"Nosotros no torturamos", ha proclamado Bush. Pero esta promesa, que suena más a desafío de abusón de escuela que a palabra de líder es, sencillamente, falsa, y el presidente lo sabe. Las imágenes de Abú Graib mostraron al mundo entero que EEUU ha conculcado las normas internacionales que este país había defendido siempre. Se echó la culpa de aquellos horrores sobre algunos malos soldados que fueron llevados ante la justicia.

Pero luego supimos que lo de Abú Graib pasó después de que el general encargado de los interrogatorios de Guantánamo fuera enviado a Irak para endurecer los métodos de interrogación. Que el propio cuerpo judicial castrense puso objeciones a las nuevas reglas elaboradas por la Casa Blanca y el Pentágono, que violaban las normas que regulan en el Ejército el trato a los prisioneros. Que la CIA ha mantenido a gente encarcelada en agujeros negros, una especie de prisiones ilegales en un grupo de países entre Tailandia y la Europa del Este. Y que ha cedido prisioneros a países conocidos por torturar a sus presos.

Por todo ello, dos de los pocos senadores republicanos con servicio real en el Ejército --John McCain y Lindsey Graham-- elaboraron un proyecto de ley para reafirmar la oposición norteamericana a la tortura y su compromiso con el derecho internacional y las convenciones de Ginebra, como ha descrito siempre el código de conducta militar. Tras la aprobación de ese texto por el Senado, el vicepresidente Cheney pidió una exención para la CIA y los prisioneros que mantiene. Y Bush amenazó con utilizar el primer veto de sus años de Gobierno para anular esa norma que sólo obliga a EEUU a no torturar a prisioneros. Aquí no torturamos, dice el presidente. Pero esta Administración ha torturado a prisioneros en agujeros malditos repartidos por todo el mundo, y esta Administración exige que cualquier ley le otorgue el derecho a torturar cuando lo considere necesario.

Desde el mundo de los Cheney-Bush-Rumsfeld, la tortura aparece sólo como parte de la autoridad del presidente como comandante en jefe. Cualquier cosa que él ordene es legítima en esta guerra contra el terror global. Nada se sale de los límites. El derecho internacional no tiene vigencia. Las normas tradicionales que el Ejército ha mantenido con orgullo deben ignorarse.

Y la oposición más dura contra esta arrogancia no procede de los movimientos pacíficos, sino del estamento militar. El Ejército de EEUU se siente orgulloso de su forma de tratar a los prisioneros de guerra.

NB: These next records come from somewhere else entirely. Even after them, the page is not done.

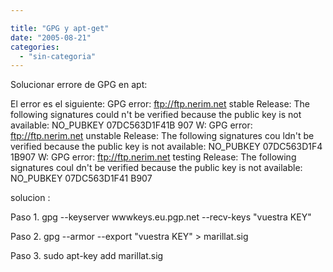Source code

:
 ```yaml
---

title: "GPG y apt-get"
date: "2005-08-21"
categories: 
  - "sin-categoria"
---
```


Solucionar errore de GPG en apt:

El error es el siguiente: GPG error: ftp://ftp.nerim.net stable Release: The following signatures could n't be verified because the public key is not available: NO\_PUBKEY 07DC563D1F41B 907 W: GPG error: ftp://ftp.nerim.net unstable Release: The following signatures cou ldn't be verified because the public key is not available: NO\_PUBKEY 07DC563D1F4 1B907 W: GPG error: ftp://ftp.nerim.net testing Release: The following signatures coul dn't be verified because the public key is not available: NO\_PUBKEY 07DC563D1F41 B907

solucion :

Paso 1. gpg --keyserver wwwkeys.eu.pgp.net --recv-keys "vuestra KEY"

Paso 2. gpg --armor --export "vuestra KEY" > marillat.sig

Paso 3. sudo apt-key add marillat.sig
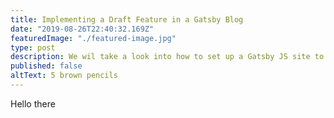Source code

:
 ```yaml
---
title: Implementing a Draft Feature in a Gatsby Blog
date: "2019-08-26T22:40:32.169Z"
featuredImage: "./featured-image.jpg"
type: post
description: We wil take a look into how to set up a Gatsby JS site to use Twitter Bootstrap's CDN
published: false
altText: 5 brown pencils
---
```

Hello there
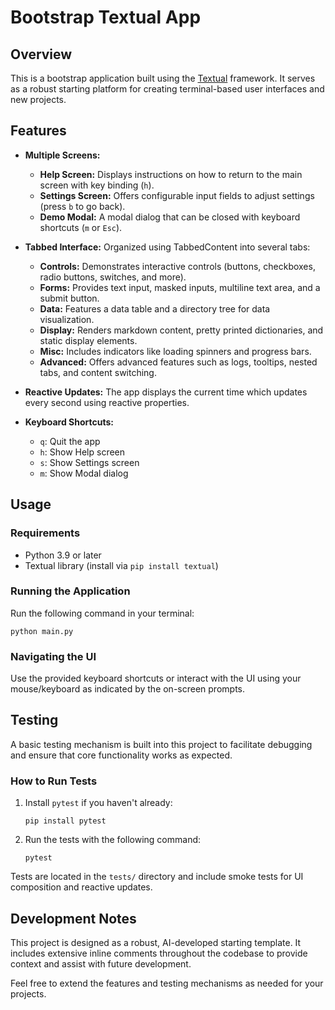 # Bootstrap Textual App

## Overview
This is a bootstrap application built using the [Textual](https://github.com/Textualize/textual) framework. It serves as a robust starting platform for creating terminal-based user interfaces and new projects.

## Features
- **Multiple Screens:**
  - **Help Screen:** Displays instructions on how to return to the main screen with key binding (`h`).
  - **Settings Screen:** Offers configurable input fields to adjust settings (press `b` to go back).
  - **Demo Modal:** A modal dialog that can be closed with keyboard shortcuts (`m` or `Esc`).

- **Tabbed Interface:** Organized using TabbedContent into several tabs:
  - **Controls:** Demonstrates interactive controls (buttons, checkboxes, radio buttons, switches, and more).
  - **Forms:** Provides text input, masked inputs, multiline text area, and a submit button.
  - **Data:** Features a data table and a directory tree for data visualization.
  - **Display:** Renders markdown content, pretty printed dictionaries, and static display elements.
  - **Misc:** Includes indicators like loading spinners and progress bars.
  - **Advanced:** Offers advanced features such as logs, tooltips, nested tabs, and content switching.

- **Reactive Updates:** The app displays the current time which updates every second using reactive properties.

- **Keyboard Shortcuts:**
  - `q`: Quit the app
  - `h`: Show Help screen
  - `s`: Show Settings screen
  - `m`: Show Modal dialog

## Usage

### Requirements
 - Python 3.9 or later
 - Textual library (install via `pip install textual`)

### Running the Application

Run the following command in your terminal:
```
python main.py
```

### Navigating the UI

Use the provided keyboard shortcuts or interact with the UI using your mouse/keyboard as indicated by the on-screen prompts.

## Testing

A basic testing mechanism is built into this project to facilitate debugging and ensure that core functionality works as expected.

### How to Run Tests

1. Install `pytest` if you haven't already:
   ```
   pip install pytest
   ```

2. Run the tests with the following command:
   ```
   pytest
   ```

Tests are located in the `tests/` directory and include smoke tests for UI composition and reactive updates.

## Development Notes

This project is designed as a robust, AI-developed starting template. It includes extensive inline comments throughout the codebase to provide context and assist with future development.

Feel free to extend the features and testing mechanisms as needed for your projects.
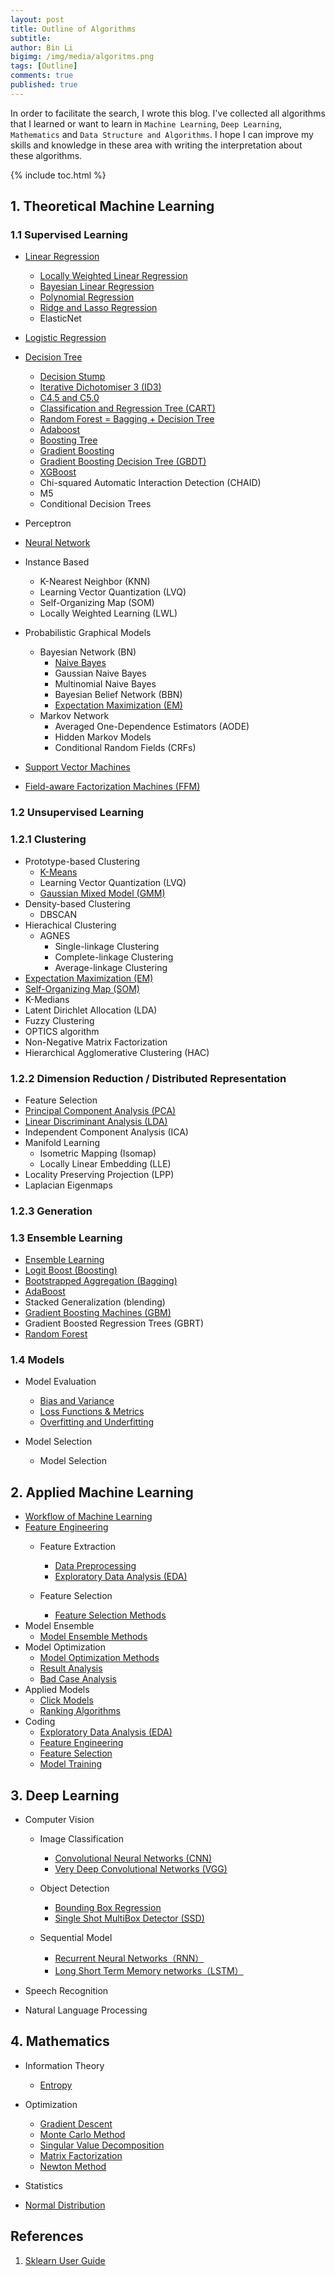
 ```yaml
---
layout: post
title: Outline of Algorithms
subtitle:
author: Bin Li
bigimg: /img/media/algoritms.png
tags: [Outline]
comments: true
published: true
---
```


In order to facilitate the search, I wrote this blog. I've collected all algorithms that I learned or want to learn in `Machine Learning`, `Deep Learning`, `Mathematics` and `Data Structure and Algorithms`. I hope I can improve my skills and knowledge in these area with writing the interpretation about these algorithms. 

{% include toc.html %}

## 1. Theoretical Machine Learning
### 1.1 Supervised Learning
* [Linear Regression](https://binlidaily.github.io/2018-06-03-linear-regression/)
    * [Locally Weighted Linear Regression](https://binlidaily.github.io/2019-01-16-lwlr-locally-weighted-linear-regression/)
    * [Bayesian Linear Regression](https://binlidaily.github.io/2019-05-29-bayesian-linear-regression/)
    * [Polynomial Regression](https://binlidaily.github.io/2019-01-16-polynomial-regression/)
    * [Ridge and Lasso Regression](https://binlidaily.github.io/2019-01-16-ridge-lasso/)
    * ElasticNet

* [Logistic Regression](https://binlidaily.github.io/2017-10-03-logistics-regression/)
* [Decision Tree](https://binlidaily.github.io/2018-09-11-decision-tree/)
    - [Decision Stump](https://binlidaily.github.io/2019-06-04-decision-stump/)
    - [Iterative Dichotomiser 3 (ID3)](https://binlidaily.github.io/2019-06-04-id3-iterative-dichotomiser-3/)
    - [C4.5 and C5.0](https://binlidaily.github.io/2019-06-04-C45/)
    * [Classification and Regression Tree (CART)](https://binlidaily.github.io/2019-06-04-cart-classification-and-regression-tree/)
    * [Random Forest = Bagging + Decision Tree](https://binlidaily.github.io/2018-12-11-random-forest/)
    * [Adaboost](https://binlidaily.github.io/2018-10-29-adaboost/)
    * [Boosting Tree](https://binlidaily.github.io/2019-06-10-boosting-tree)
    * [Gradient Boosting](https://binlidaily.github.io/2018-12-05-gradient-boosting/)
    * [Gradient Boosting Decision Tree (GBDT)](https://binlidaily.github.io/2019-06-11-gbdt-gradient-boosting-decision-tree)
    * [XGBoost](https://binlidaily.github.io/2018-10-29-xgboost/)
    - Chi-squared Automatic Interaction Detection (CHAID)
    - M5
    - Conditional Decision Trees

* Perceptron
* [Neural Network](https://binlidaily.github.io/2018-10-29-neural-network/)
* Instance Based
    - K-Nearest Neighbor (KNN)
    - Learning Vector Quantization (LVQ)
    - Self-Organizing Map (SOM)
    - Locally Weighted Learning (LWL)

* Probabilistic Graphical Models
    * Bayesian Network (BN)
        * [Naive Bayes](https://binlidaily.github.io/2019-05-09-naive-bayes/)
        - Gaussian Naive Bayes
        - Multinomial Naive Bayes
        - Bayesian Belief Network (BBN)
        - [Expectation Maximization (EM)](https://binlidaily.github.io/2019-06-23-expectation-maximization)
    - Markov Network
        - Averaged One-Dependence Estimators (AODE)
        - Hidden Markov Models
        - Conditional Random Fields (CRFs)

* [Support Vector Machines](https://binlidaily.github.io/2019-01-10-support-vector-machines/)
* [Field-aware Factorization Machines (FFM)](https://binlidaily.github.io/2018-10-29-ffm-field-aware-factorization-machines/)

### 1.2 Unsupervised Learning
### 1.2.1 Clustering
* Prototype-based Clustering
    * [K-Means](https://binlidaily.github.io/2019-05-29-kmeans/)
    * Learning Vector Quantization (LVQ)
    * [Gaussian Mixed Model (GMM)](https://binlidaily.github.io/2019-06-23-gmm-gaussian-mixed-model)
* Density-based Clustering
    * DBSCAN
* Hierachical Clustering
    * AGNES
        * Single-linkage Clustering
        * Complete-linkage Clustering
        * Average-linkage Clustering
* [Expectation Maximization (EM)](https://binlidaily.github.io/2019-06-23-expectation-maximization)
* [Self-Organizing Map (SOM)](2019-06-23-som-self-organizing-map)
* K-Medians
* Latent Dirichlet Allocation (LDA)
* Fuzzy Clustering
* OPTICS algorithm
* Non-Negative Matrix Factorization
* Hierarchical Agglomerative Clustering (HAC)

### 1.2.2 Dimension Reduction / Distributed Representation
* Feature Selection
* [Principal Component Analysis (PCA)](https://binlidaily.github.io/2019-04-01-pca-principal-components-analysis)
* [Linear Discriminant Analysis (LDA)](https://binlidaily.github.io/2018-08-30-lda-linear-discriminant-analysis/)
* Independent Component Analysis (ICA)
* Manifold Learning
    * Isometric Mapping (Isomap)
    * Locally Linear Embedding (LLE)
* Locality Preserving Projection (LPP)
* Laplacian Eigenmaps

### 1.2.3 Generation


### 1.3 Ensemble Learning
- [Ensemble Learning](https://binlidaily.github.io/2019-02-08-ensembling-learning)
- [Logit Boost (Boosting)](https://binlidaily.github.io/2019-02-08-ensembling-learning)
- [Bootstrapped Aggregation (Bagging)](https://binlidaily.github.io/2019-02-08-ensembling-learning)
- [AdaBoost](https://binlidaily.github.io/2018-10-29-adaboost/)
- Stacked Generalization (blending)
- [Gradient Boosting Machines (GBM)](https://binlidaily.github.io/2018-12-05-gradient-boosting/)
- Gradient Boosted Regression Trees (GBRT)
- [Random Forest](https://binlidaily.github.io/2018-12-11-random-forest/)


### 1.4 Models
*  Model Evaluation
    * [Bias and Variance](https://binlidaily.github.io/2019-01-16-bias-variance/)
    * [Loss Functions & Metrics](https://binlidaily.github.io/2018-12-07-loss-functions/)
    * [Overfitting and Underfitting](https://binlidaily.github.io/2019-05-31-overfitting-underfitting/)

* Model Selection
    * Model Selection


## 2. Applied Machine Learning
* [Workflow of Machine Learning](https://binlidaily.github.io/2019-02-25-workflow-of-applying-ml-algorithms-offline-to-online/) 
* [Feature Engineering](https://binlidaily.github.io/2018-06-03-feature-engineering/)
    * Feature Extraction
        * [Data Preprocessing](https://binlidaily.github.io/2018-11-13-data-preprocessing/)
        * [Exploratory Data Analysis (EDA)](https://binlidaily.github.io/2019-01-10-exploratory-data-analysis/)

    * Feature Selection
        * [Feature Selection Methods](https://binlidaily.github.io/2018-06-03-feature-engineering/)
* Model Ensemble
    * [Model Ensemble Methods](https://binlidaily.github.io/2019-02-08-ensembling/)
* Model Optimization
    * [Model Optimization Methods](https://binlidaily.github.io/2019-02-25-model-optimization/)
    * [Result Analysis](https://binlidaily.github.io/2019-02-11-explain-the-result-of-models/)
    * [Bad Case Analysis](https://binlidaily.github.io/2019-03-11-bad-case-analysis/)
* Applied Models
    * [Click Models](https://binlidaily.github.io/2019-02-25-click-models/)
    * [Ranking Algorithms](https://binlidaily.github.io/2019-01-23-ranking-algorithms/)
* Coding
    * [Exploratory Data Analysis (EDA)](https://binlidaily.github.io/2019-06-24-eda-exploratory-data-analysis)
    * [Feature Engineering](https://binlidaily.github.io/2019-03-15-feature-engineering)
    * [Feature Selection](https://binlidaily.github.io/2019-03-16-feature-selection)
    * [Model Training](https://binlidaily.github.io/2019-03-15-model-training)

## 3. Deep Learning
* Computer Vision
    * Image Classification
        * [Convolutional Neural Networks (CNN)](https://binlidaily.github.io/2018-08-27-vgg-very-deep-convolutional-networks/)
        * [Very Deep Convolutional Networks (VGG)](https://binlidaily.github.io/2019-04-08-cnn-convolutional-neural-network/)

    * Object Detection
        * [Bounding Box Regression](2019-03-17-bounding-box-regression)
        * [Single Shot MultiBox Detector (SSD)](https://binlidaily.github.io/2019-01-19-ssd-single-shot-multibox-detector/)
    
    * Sequential Model
        * [Recurrent Neural Networks（RNN）](https://binlidaily.github.io/2019-04-12-rnn-recurrent-neural-network/)
        * [Long Short Term Memory networks（LSTM）](https://binlidaily.github.io/2019-04-12-lstm-long-short-term-memory-networks/)

* Speech Recognition
* 	Natural Language Processing


## 4. Mathematics
* Information Theory
    * [Entropy](https://binlidaily.github.io/2018-10-23-information-theory/)

* Optimization
    * [Gradient Descent](https://binlidaily.github.io/2018-04-24-gradient-descent/)
    * [Monte Carlo Method](https://binlidaily.github.io/2019-01-23-Monte-Carlo-method/)
    * [Singular Value Decomposition](https://binlidaily.github.io/2019-01-10-singular-value-decomposition/)
    * [Matrix Factorization](https://binlidaily.github.io/2019-01-10-matrix-factorization/)
    * [Newton Method](https://binlidaily.github.io/2018-12-27-newton-method/)

* Statistics
* [Normal Distribution](https://binlidaily.github.io/2019-01-23-normal-distribution/)


## References
1. [Sklearn User Guide](https://scikit-learn.org/stable/user_guide.html)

Los terroristas de Al Qaeda, evidentemente, no se rigen por estas normas civilizadas. Ellos decapitan a los prisioneros y lo graban en vídeo, y les torturan para aterrorizar a los demás. Pero este desprecio total hacia la vida humana es lo que les convierte en terroristas y bandidos. Es una profunda vergüenza para nuestra Administración hacer descender a nuestro país a tales cloacas.

Los horrores de Abú Graib muestran el cinismo de nuestra Administración. Los memorandos de la Casa Blanca argumentan que las Convenciones de Ginebra no pueden aplicarse en las guerras contra el terrorismo. Las nuevas orientaciones expedidas por el Pentágono legitiman para el Ejército de EEUU prácticas macabras. Altos oficiales viajan a Abu Graib y a otros países para asegurar que se está pegando sin guantes. Y a continuación, cuando se hace público --y el único pesar de Rumsfeld fue que el tema entrara en el dominio público--, se culpa a las tropas por alinearse con el mal. Los peces gordos se libran, mientras que los pequeños van a los tribunales y acaban en las cárceles. Estas atrocidades las sufren no sólo los prisioneros de quienes se sospecha, a menudo erróneamente, de complicidad con los terroristas. Se va alimentando el odio entre los mil millones de musulmanes repartidos por el mundo. La afirmación de Bin Laden de que estamos librando una guerra inmoral contra el islam gana credibilidad. En cambio, nuestra afirmación de que representamos la ley contra las fuerzas del terror pierde todo vigor a la vista de las políticas de la Administración. La credibilidad de EEUU queda hecha trizas por las mentiras y los movimientos esquivos de la Administración.

El Congreso debería aprobar esta ley que mantiene vigentes las normas básicas. Si el presidente la veta, demostrará una vez más que sus políticas se burlan de sus promesas. Y a lo largo y ancho del país, los que se consideran civilizados, los que se creen gente de fe, deberán alzar su voz contra esta atrocidad. Es el buen nombre y la seguridad de nuestro país lo que este presidente se está cargando con su desacato a la ley.